What started as a Side Imaging revolution has grown to include 360 sonar, Panaoptix and LiveSight, all attempting to unlock the underwater world around us and give anglers a better opportunity to catch bass that we otherwise ignore.
I’d wager that we’ll see these sonar options as standard equipment on most tournament anglers’ boats in the next few years – regardless of their competitive level – the same was we have watched the growth of Side Imaging and shallow-water anchors.
Are they necessary? I guess it depends what anglers want from their fishing. Regardless, such advancements are incredibly effective when used correctly, and a story for a later day.
So another Classic is in the books, and one that will completely change the careers of many of the top performers. Remember, B.A.S.S. is still reeling in terms of Classic coverage – and champions – that currently reflect the organization. For two years now, the obvious elephant in the room has been highlights of previous events, including the celebrations of now-BPT stars like Mike Iaconelli and Jordan Lee. With Cherry, B.A.S.S. will finally be able to promote a native son to their media’s best ability.
World, meet Hank Cherry.
Good for him. From what I understand, Cherry hasn’t always had it easy, but he persevered. He put on his big-boy pants, climbed out of the ditch and punctuated a career for the benefit of his young family. He’s dedicated to being a great person and role model.
Cherry will make a perfect champion and PR person for bass fishing in 2020. But, as we’ll see, his methods will do most of the talking in the world of retail.

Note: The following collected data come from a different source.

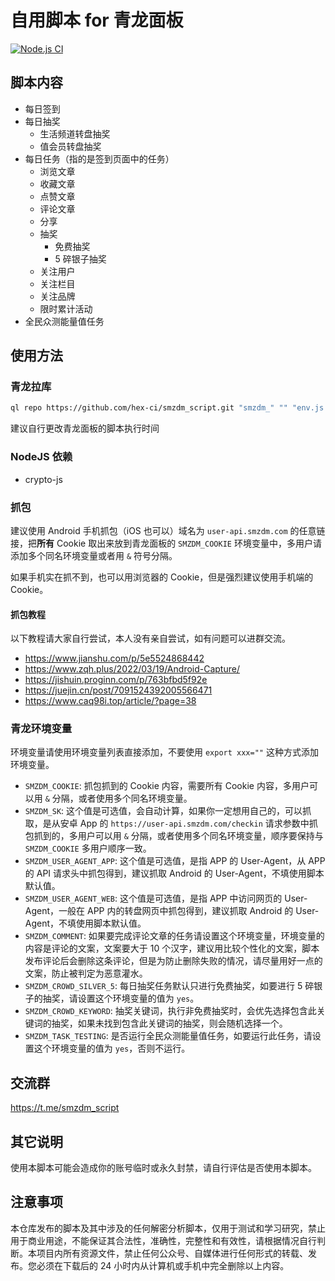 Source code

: # 自用脚本 for 青龙面板

[![Node.js CI](https://github.com/hex-ci/smzdm_script/actions/workflows/node.js.yml/badge.svg)](https://github.com/hex-ci/smzdm_script/actions/workflows/node.js.yml)

## 脚本内容

* 每日签到
* 每日抽奖
  * 生活频道转盘抽奖
  * 值会员转盘抽奖
* 每日任务（指的是签到页面中的任务）
  * 浏览文章
  * 收藏文章
  * 点赞文章
  * 评论文章
  * 分享
  * 抽奖
    * 免费抽奖
    * 5 碎银子抽奖
  * 关注用户
  * 关注栏目
  * 关注品牌
  * 限时累计活动
* 全民众测能量值任务

## 使用方法

### 青龙拉库

```bash
ql repo https://github.com/hex-ci/smzdm_script.git "smzdm_" "" "env.js|bot.js|sendNotify.js|library_" "main"
```

建议自行更改青龙面板的脚本执行时间

### NodeJS 依赖

* crypto-js

### 抓包

建议使用 Android 手机抓包（iOS 也可以）域名为 `user-api.smzdm.com` 的任意链接，把**所有** Cookie 取出来放到青龙面板的 `SMZDM_COOKIE` 环境变量中，多用户请添加多个同名环境变量或者用 `&` 符号分隔。

如果手机实在抓不到，也可以用浏览器的 Cookie，但是强烈建议使用手机端的 Cookie。

#### 抓包教程

以下教程请大家自行尝试，本人没有亲自尝试，如有问题可以进群交流。

* https://www.jianshu.com/p/5e5524868442
* https://www.zqh.plus/2022/03/19/Android-Capture/
* https://jishuin.proginn.com/p/763bfbd5f92e
* https://juejin.cn/post/7091524392005566471
* https://www.caq98i.top/article/?page=38

### 青龙环境变量

环境变量请使用环境变量列表直接添加，不要使用 `export xxx=""` 这种方式添加环境变量。

* `SMZDM_COOKIE`: 抓包抓到的 Cookie 内容，需要所有 Cookie 内容，多用户可以用 `&` 分隔，或者使用多个同名环境变量。
* `SMZDM_SK`: 这个值是可选值，会自动计算，如果你一定想用自己的，可以抓取，是从安卓 App 的 `https://user-api.smzdm.com/checkin` 请求参数中抓包抓到的，多用户可以用 `&` 分隔，或者使用多个同名环境变量，顺序要保持与 `SMZDM_COOKIE` 多用户顺序一致。
* `SMZDM_USER_AGENT_APP`: 这个值是可选值，是指 APP 的 User-Agent，从 APP 的 API 请求头中抓包得到，建议抓取 Android 的 User-Agent，不填使用脚本默认值。
* `SMZDM_USER_AGENT_WEB`: 这个值是可选值，是指 APP 中访问网页的 User-Agent，一般在 APP 内的转盘网页中抓包得到，建议抓取 Android 的 User-Agent，不填使用脚本默认值。
* `SMZDM_COMMENT`: 如果要完成评论文章的任务请设置这个环境变量，环境变量的内容是评论的文案，文案要大于 10 个汉字，建议用比较个性化的文案，脚本发布评论后会删除这条评论，但是为防止删除失败的情况，请尽量用好一点的文案，防止被判定为恶意灌水。
* `SMZDM_CROWD_SILVER_5`: 每日抽奖任务默认只进行免费抽奖，如要进行 5 碎银子的抽奖，请设置这个环境变量的值为 `yes`。
* `SMZDM_CROWD_KEYWORD`: 抽奖关键词，执行非免费抽奖时，会优先选择包含此关键词的抽奖，如果未找到包含此关键词的抽奖，则会随机选择一个。
* `SMZDM_TASK_TESTING`: 是否运行全民众测能量值任务，如要运行此任务，请设置这个环境变量的值为 `yes`，否则不运行。

## 交流群

https://t.me/smzdm_script

## 其它说明

使用本脚本可能会造成你的账号临时或永久封禁，请自行评估是否使用本脚本。

## 注意事项

本仓库发布的脚本及其中涉及的任何解密分析脚本，仅用于测试和学习研究，禁止用于商业用途，不能保证其合法性，准确性，完整性和有效性，请根据情况自行判断。本项目内所有资源文件，禁止任何公众号、自媒体进行任何形式的转载、发布。您必须在下载后的 24 小时内从计算机或手机中完全删除以上内容。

(Joe Balog is the often-outspoken owner of Millennium Promotions, Inc., an agency operating in the fishing and hunting industries. A former Bassmaster Open and EverStart Championship winner, he's best known for his big-water innovations and hardcore fishing style. He's a popular seminar speaker, product designer and author, and is considered one of the most influential smallmouth fishermen of modern times.)